Seniors Financial Assistance Application
Ministry of Seniors and Housing, Government of Alberta
October 2020 – January 2021
User Experience Design • Public Service Design • Web

Problem
Alberta’s senior population is growing while available administrative resources are shrinking due to retirement and budgetary constraints.
Seniors and Housing sought to accelerate transformation to a more efficient, self-serve, and senior-centered model for digital program delivery for Seniors Financial Assistance. The desired delivery outcomes were:
- increasing program efficiency;
- improving self-service options for seniors accessing benefit programs; and,
- reducing the number of phone calls/contacts to the Alberta Supports Contact Centre.
Approach
Users & Audience
- Seniors (65+) and soon-to-be seniors (55+)
- Alberta government staff and call centre workers
- Seniors families and support networks
- Private & community housing providers
- Third-party & community services
Role & Team
- My role: User Experience designer, User Interface designer, User researcher
- Product team also consisted of: 3 Full-stack developers, a Strategist, and a Product owner
Scope & Constraints
- Keeping seniors in their homes as long as possible to increase health outcomes—”aging in place”
- Identifying gaps in service delivery
- Addressing needs in a holistic way, beyond income as a sole indicator
- Create an intuitive and easy interface for seniors to:
- apply for assistance,
- view, maintain, and edit their own files and records,
- receive and send communications related to their financial assistance,
- make support care requests,
- monitor and update financial information.
- Transparent process and information to prevent Elder abuse
- Find service efficiencies and reduce administrative overhead
Challenges
- Someone else is often acting on behalf of the senior. How might we design a system that both protects the privacy and security of the senior, while allowing someone else to assist them, without compromising a vulnerable population?
- Seniors often have multiple and co-morbid needs and may not be aware of it
- Information is hard to find and exists across multiple websites and PDFs, across multiple Ministries and levels of government, forcing people to call due to confusion and information overload
- When people call they receive inconsistent information, due to inconsistent training and the above challenge of information dispersal
- Seniors in long-term health facility that lack an advocate, or worse, have an advocate that don’t advocate can get caught and lost in the system.
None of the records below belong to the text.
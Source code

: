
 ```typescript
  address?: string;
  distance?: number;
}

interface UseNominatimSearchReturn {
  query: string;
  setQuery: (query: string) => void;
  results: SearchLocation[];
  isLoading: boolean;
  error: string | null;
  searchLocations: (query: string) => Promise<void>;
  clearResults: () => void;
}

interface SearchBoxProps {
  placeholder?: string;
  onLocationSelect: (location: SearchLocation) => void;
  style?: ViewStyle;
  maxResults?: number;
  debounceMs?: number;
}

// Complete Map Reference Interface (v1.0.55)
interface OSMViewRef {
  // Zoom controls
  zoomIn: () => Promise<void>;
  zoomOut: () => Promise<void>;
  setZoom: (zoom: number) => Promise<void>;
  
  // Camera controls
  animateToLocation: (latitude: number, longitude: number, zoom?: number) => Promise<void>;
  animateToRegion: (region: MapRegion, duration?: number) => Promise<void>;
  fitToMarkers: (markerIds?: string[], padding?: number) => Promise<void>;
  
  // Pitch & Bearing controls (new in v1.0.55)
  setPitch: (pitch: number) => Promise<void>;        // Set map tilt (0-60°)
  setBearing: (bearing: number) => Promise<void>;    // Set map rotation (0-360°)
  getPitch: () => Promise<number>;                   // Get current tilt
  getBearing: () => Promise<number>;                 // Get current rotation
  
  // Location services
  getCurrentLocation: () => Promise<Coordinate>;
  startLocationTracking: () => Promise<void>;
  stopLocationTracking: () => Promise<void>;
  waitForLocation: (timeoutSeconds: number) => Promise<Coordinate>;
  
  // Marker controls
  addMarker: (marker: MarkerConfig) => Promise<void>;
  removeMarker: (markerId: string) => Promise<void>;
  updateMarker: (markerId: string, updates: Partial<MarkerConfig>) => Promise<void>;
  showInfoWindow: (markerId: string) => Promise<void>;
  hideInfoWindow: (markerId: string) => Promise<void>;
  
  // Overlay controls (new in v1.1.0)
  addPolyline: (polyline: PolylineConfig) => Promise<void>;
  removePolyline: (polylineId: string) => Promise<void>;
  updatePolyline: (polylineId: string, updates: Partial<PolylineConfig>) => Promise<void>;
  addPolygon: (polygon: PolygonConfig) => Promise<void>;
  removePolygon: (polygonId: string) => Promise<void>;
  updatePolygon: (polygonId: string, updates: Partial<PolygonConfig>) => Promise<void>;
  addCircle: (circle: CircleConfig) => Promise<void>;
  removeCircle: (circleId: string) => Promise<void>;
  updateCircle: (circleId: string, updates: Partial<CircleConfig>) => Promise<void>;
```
How do we build a service that is able to mitigate and empower the senior in these instances?
Our approach
- Human-centred research and co-design/consultation
- Assessment of real need from a wide and diverse set of stakeholders and interests
- Focus on primary research and workshops
- Input and feedback would drive and inform additional research / design direction
Recommendations
- Create an authenticated portal for seniors to self-manage their records (update their income, address details, marital status), receive up-to-date information, see their application status / wait times, and identify their entitlements and usages for existing benefits
- Create an unauthenticated portal which consolidates links to relevant information that would connect and inform seniors programs for internal and external stakeholders, including seniors and their support networks
- Continued digitization of documents and processes that enable seniors to self-serve, reducing the frequency and duration of calls to enquire about process and information updates and clarifications
Artefacts and deliverables
Product roadmap

Opportunities and affinity mapping

Information Concept model

Storyboard — Current state


Storyboard — Future state


Sketches

Low-fidelity wireframes

Prototype

Initial mock-up

Dashboard information structure

Dashboard Alpha Prototype

Dashboard Alpha Prototype — Contact information details

Dashboard Alpha Prototype — Process information details

Results
Outcomes
- The project’s funding was cancelled in December 2020, unfortunately
- The research and assets were turned over to the Ministry with the hopes that in a new fiscal year the project will be re-started, as there is a clear need for the work to continue.
Reflections
- There is a growing digital literacy amongst seniors. The stereotype that they are a homogenous group of “technophobes” is untrue; this is particularly seen in the younger segment of this demographic. (Digital adoption and connectivity is increasing annually.)